DETAILED DESCRIPTION
[0016] Embodiments of apparatus and systems for substrate
processing are provided herein. Particularly, some embodiments are
directed to a lift pin assembly that includes a floating pin and a
lift pin that moves the floating pin through a guide hole of a
substrate support. The floating pin described below includes a pin
head having a flat shoulder that is seated on a recessed surface of
the substrate support and seals the guide hole of the substrate
support. This sealing prevents gas leakage through the guide hole
and thus maintains the process pressure within a processing
chamber. In some embodiments, the pin head also has a countersunk
portion above the flat shoulder surface and provides further
sealing of the guide hole.
[0017] FIG. 1 is a top plan view of a system 100 in accordance with
at least some embodiments of the disclosure. The system 100
includes a front-end module 110, an interface module 120, and a
pair of load locks 130 (hereinafter referred to as the load locks
130). The system also includes a buffer (or vacuum transfer)

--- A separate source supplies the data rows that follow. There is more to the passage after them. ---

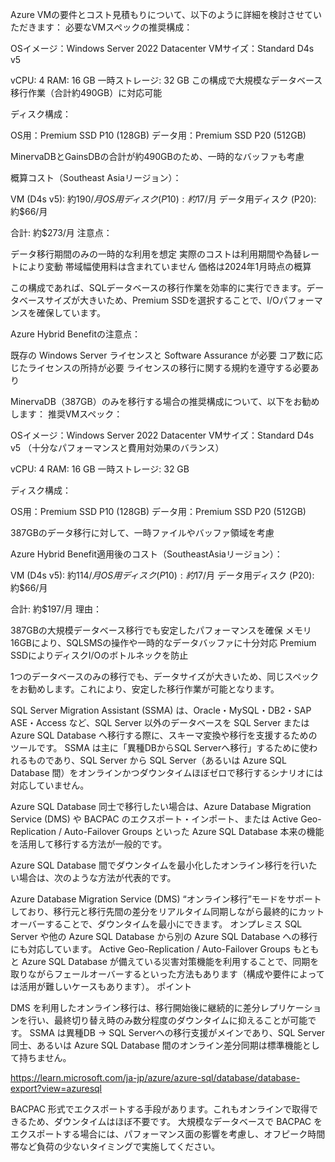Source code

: 
Azure VMの要件とコスト見積もりについて、以下のように詳細を検討させていただきます：
必要なVMスペックの推奨構成：

OSイメージ：Windows Server 2022 Datacenter
VMサイズ：Standard D4s v5

vCPU: 4
RAM: 16 GB
一時ストレージ: 32 GB
この構成で大規模なデータベース移行作業（合計約490GB）に対応可能



ディスク構成：

OS用：Premium SSD P10 (128GB)
データ用：Premium SSD P20 (512GB)

MinervaDBとGainsDBの合計が約490GBのため、一時的なバッファも考慮



概算コスト（Southeast Asiaリージョン）：

VM (D4s v5): 約$190/月
OS用ディスク (P10): 約$17/月
データ用ディスク (P20): 約$66/月

合計: 約$273/月
注意点：

データ移行期間のみの一時的な利用を想定
実際のコストは利用期間や為替レートにより変動
帯域幅使用料は含まれていません
価格は2024年1月時点の概算

この構成であれば、SQLデータベースの移行作業を効率的に実行できます。データベースサイズが大きいため、Premium SSDを選択することで、I/Oパフォーマンスを確保しています。




Azure Hybrid Benefitの注意点：

既存の Windows Server ライセンスと Software Assurance が必要
コア数に応じたライセンスの所持が必要
ライセンスの移行に関する規約を遵守する必要あり


MinervaDB（387GB）のみを移行する場合の推奨構成について、以下をお勧めします：
推奨VMスペック：

OSイメージ：Windows Server 2022 Datacenter
VMサイズ：Standard D4s v5 （十分なパフォーマンスと費用対効果のバランス）

vCPU: 4
RAM: 16 GB
一時ストレージ: 32 GB



ディスク構成：

OS用：Premium SSD P10 (128GB)
データ用：Premium SSD P20 (512GB)

387GBのデータ移行に対して、一時ファイルやバッファ領域を考慮



Azure Hybrid Benefit適用後のコスト（SoutheastAsiaリージョン）：

VM (D4s v5): 約$114/月
OS用ディスク (P10): 約$17/月
データ用ディスク (P20): 約$66/月

合計: 約$197/月
理由：

387GBの大規模データベース移行でも安定したパフォーマンスを確保
メモリ16GBにより、SQLSMSの操作や一時的なデータバッファに十分対応
Premium SSDによりディスクI/Oのボトルネックを防止

1つのデータベースのみの移行でも、データサイズが大きいため、同じスペックをお勧めします。これにより、安定した移行作業が可能となります。



SQL Server Migration Assistant (SSMA) は、Oracle・MySQL・DB2・SAP ASE・Access など、SQL Server 以外のデータベースを SQL Server または Azure SQL Database へ移行する際に、スキーマ変換や移行を支援するためのツールです。
SSMA は主に「異種DBからSQL Serverへ移行」するために使われるものであり、SQL Server から SQL Server（あるいは Azure SQL Database 間）をオンラインかつダウンタイムほぼゼロで移行するシナリオには対応していません。

Azure SQL Database 同士で移行したい場合は、Azure Database Migration Service (DMS) や BACPAC のエクスポート・インポート、または Active Geo-Replication / Auto-Failover Groups といった Azure SQL Database 本来の機能を活用して移行する方法が一般的です。

Azure SQL Database 間でダウンタイムを最小化したオンライン移行を行いたい場合は、次のような方法が代表的です。

Azure Database Migration Service (DMS)
“オンライン移行”モードをサポートしており、移行元と移行先間の差分をリアルタイム同期しながら最終的にカットオーバーすることで、ダウンタイムを最小にできます。
オンプレミス SQL Server や他の Azure SQL Database から別の Azure SQL Database への移行にも対応しています。
Active Geo-Replication / Auto-Failover Groups
もともと Azure SQL Database が備えている災害対策機能を利用することで、同期を取りながらフェールオーバーするといった方法もあります（構成や要件によっては活用が難しいケースもあります）。
ポイント

DMS を利用したオンライン移行は、移行開始後に継続的に差分レプリケーションを行い、最終切り替え時のみ数分程度のダウンタイムに抑えることが可能です。
SSMA は異種DB → SQL Serverへの移行支援がメインであり、SQL Server 同士、あるいは Azure SQL Database 間のオンライン差分同期は標準機能として持ちません。


https://learn.microsoft.com/ja-jp/azure/azure-sql/database/database-export?view=azuresql



BACPAC 形式でエクスポートする手段があります。これもオンラインで取得できるため、ダウンタイムはほぼ不要です。
大規模なデータベースで BACPAC をエクスポートする場合には、パフォーマンス面の影響を考慮し、オフピーク時間帯など負荷の少ないタイミングで実施してください。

chamber 140 and a plurality (e.g., three) of multi environment
chambers 150a-150c including a plurality of processing chambers
160a-160d (hereinafter the processing chambers 160), and/or
enclosed areas 170a and 170b (hereinafter the enclosed areas
170).
[0018] FIG. 2 depicts a cross-sectional view of a processing system
200 that includes any processing chamber described above with
respect to FIG. 1. The processing system 200 generally comprises a
chamber body 202 coupled to a gas source 204. The chamber body 202
is typically a unitary machined structure fabricated from a rigid
block of material such as aluminum. Within the chamber body 202 is
a showerhead 206 and a substrate support assembly 210. The
showerhead 206 is coupled to the upper surface or lid of the
chamber body 202 and provides a uniform flow of gas from the gas
source 204 that is dispersed over a substrate 208 positioned on a
substrate support assembly 210.
[0019] The substrate support assembly 210 generally includes a
substrate support 212 and a stem 214. The stem 214 positions the
substrate support 212 within the chamber body 202. A substrate 208
is placed upon the substrate support 212 during processing. The
substrate support 212 may be a susceptor, a heater, an
electrostatic chuck or a vacuum chuck. Typically, the substrate
support 212 is fabricated from a material selected from ceramic,
aluminum, stainless steel, and combinations thereof. The substrate
support 212 has a plurality of guide holes 216 disposed
therethrough. Each guide hole 216, or alternatively an inner
passage of a guide bushing disposed within the guide hole 216 (such
as a through-hole 306 in a bush mechanism 304 shown in FIG. 3)
accommodates a floating pin 218 of a lift pin assembly 220.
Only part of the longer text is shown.